The "Search" on the upper right of the drupal page works so badly that it can prevent people from finding what they are searching for. I have been trying to use it to get needed information on drupal, modules, internals, &c., and it's maddening.
For instance, I'm trying to find out what's in the file "cache_content", so I put that string, including quotes and underscore, into the Search . . . and it returns any form of the word cache OR any form of the word content OR any word that's real similar to one of the two.
Search needs more user control. If you want a general, fuzzy search for general, fuzzy questions, fine, but if that's the only thing available, it's a serious problem.
Comments
Comment #1
vm commentedsmall help, but there is a separate modules seach once you enter the modules area.
Not sure what documentation can do about this is reads more like you want the apache_solr module to do something more than it is doing. Filing an issue with that module, which is running on drupal.org may be a better avenue.
Comment #2
leehunter commentedMoving to infrastructure
Comment #3
drummBlanket statements about how bad search is are not helpful. Specifics are helpful- what you searched for and what you expected to find.
I am not familiar with "cache_content," is this a file included with a module? I am guessing this may be improved by two projects- integrating API search results #84207: Integrate API full text search into the ApacheSolr setup and documenting all contributed modules, which I mention at http://delocalizedham.com/state-of-the-api-module.
Comment #4
pwolanin commented"cache_content" is likely the table {cache_content} (which comes from CCK, not Drupal core), so I'm guessing it doesn't even show up on api.d.o in a search.
If you are doing searches about Drupal internals you should be here: http://api.drupal.org
This search does turn up many relevant results: http://drupal.org/search/apachesolr_search/%22cache_content%22
but indeed seems like Solr wants to split on the punctuation into 2 tokens which get stemmed and matched as a phrase, as expected:
http://wiki.apache.org/solr/DisMaxRequestHandler see 'q'
Comment #5
leehunter commentedIt does seem that queries in quotation marks are not being handled correctly. Or maybe just not the way that I would expect.

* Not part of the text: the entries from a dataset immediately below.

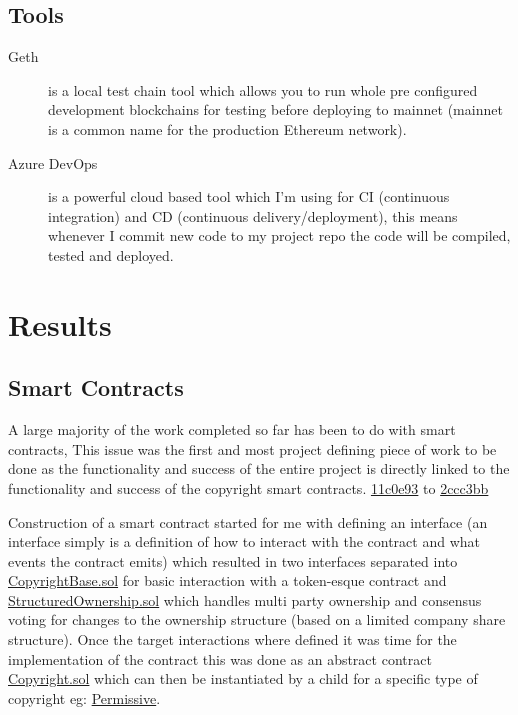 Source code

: \documentclass[12pt]{report}
\begin{document}
\section{Tools}

\begin{description}
	\item[Geth] is a local test chain tool which allows you to run whole pre configured development blockchains for testing before deploying to mainnet (mainnet is a common name for the production Ethereum network).
	\item[Azure DevOps] is a powerful cloud based tool which I'm using for CI (continuous integration) and CD (continuous delivery/deployment), this means whenever I commit new code to my project repo the code will be compiled, tested and deployed.
\end{description}

\chapter{Results}

\section{Smart Contracts}

A large majority of the work completed so far has been to do with smart contracts, This issue was the first and most project defining piece of work to be done as the functionality and success of the entire project is directly linked to the functionality and success of the copyright smart contracts. \href{https://github.com/MrHarrisonBarker/CRPL/commit/11c0e93bc92ad849c3cbea70db5ca637a320e5b2}{11c0e93} to \href{https://github.com/MrHarrisonBarker/CRPL/commit/2ccc3bbea3a7939e7f2012626ed91e4850a74d6f}{2ccc3bb}

Construction of a smart contract started for me with defining an interface (an interface simply is a definition of how to interact with the contract and what events the contract emits) which resulted in two interfaces separated into \href{https://github.com/MrHarrisonBarker/CRPL/blob/main/CRPL.Contracts/contracts/CopyrightBase.sol}{CopyrightBase.sol} for basic interaction with a token-esque contract and \href{https://github.com/MrHarrisonBarker/CRPL/blob/main/CRPL.Contracts/contracts/StructuredOwnership.sol}{StructuredOwnership.sol} which handles multi party ownership and consensus voting for changes to the ownership structure (based on a limited company share structure). Once the target interactions where defined it was time for the implementation of the contract this was done as an abstract contract \href{https://github.com/MrHarrisonBarker/CRPL/blob/main/CRPL.Contracts/contracts/Copyrights/Copyright.sol}{Copyright.sol} which can then be instantiated by a child for a specific type of copyright eg: \href{https://github.com/MrHarrisonBarker/CRPL/blob/main/CRPL.Contracts/contracts/Copyrights/Permissive.sol}{Permissive}.
\end{document}
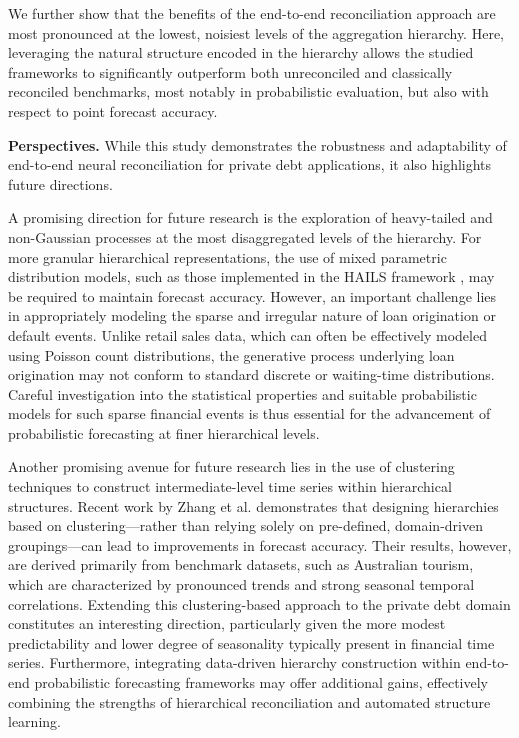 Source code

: \documentclass[letterpaper]{article}
\begin{document}
We further show that the benefits of the end-to-end reconciliation approach are most pronounced at the lowest, noisiest levels of the aggregation hierarchy. Here, leveraging the natural structure encoded in the hierarchy allows the studied frameworks to significantly outperform both unreconciled and classically reconciled benchmarks, most notably in probabilistic evaluation, but also with respect to point forecast accuracy.

\textbf{Perspectives.} While this study demonstrates the robustness and adaptability of end-to-end neural reconciliation for private debt applications, it also highlights future directions. 

A promising direction for future research is the exploration of heavy-tailed and non-Gaussian processes at the most disaggregated levels of the hierarchy. For more granular hierarchical representations, the use of mixed parametric distribution models, such as those implemented in the HAILS framework \cite{HAILS}, may be required to maintain forecast accuracy. However, an important challenge lies in appropriately modeling the sparse and irregular nature of loan origination or default events. Unlike retail sales data, which can often be effectively modeled using Poisson count distributions, the generative process underlying loan origination may not conform to standard discrete or waiting-time distributions. Careful investigation into the statistical properties and suitable probabilistic models for such sparse financial events is thus essential for the advancement of probabilistic forecasting at finer hierarchical levels.

Another promising avenue for future research lies in the use of clustering techniques to construct intermediate-level time series within hierarchical structures. Recent work by Zhang et al.\cite{cluster} demonstrates that designing hierarchies based on clustering—rather than relying solely on pre-defined, domain-driven groupings—can lead to improvements in forecast accuracy. Their results, however, are derived primarily from benchmark datasets, such as Australian tourism, which are characterized by pronounced trends and strong seasonal temporal correlations. Extending this clustering-based approach to the private debt domain constitutes an interesting direction, particularly given the more modest predictability and lower degree of seasonality typically present in financial time series. Furthermore, integrating data-driven hierarchy construction within end-to-end probabilistic forecasting frameworks may offer additional gains, effectively combining the strengths of hierarchical reconciliation and automated structure learning.
\end{document}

For example, if I do a search for "report generation" (including quotes) my expectation is that I would see only pages with that exact term, or at least that results with that term would be displayed before any other pages that only have stemmed variations of the component words. Instead, what happens is that the first displayed hit is for an exact match and the rest are a jumble of exact matches and guesses.
If I go to the trouble of putting a search term in quotation marks, it means that I'm trying to exclude those other results (or at least push up the results with an exact match)
Comment #6
leehunter commentedChanged title to be more inclusive
Comment #7
pwolanin commentedQuotes forces a phrase search, not an exact match.
Comment #8
leehunter commentedIs it possible to change this behavior?
User expectations for search have been very heavily conditioned by Google, where quotes indicate the searcher is looking for an exact match.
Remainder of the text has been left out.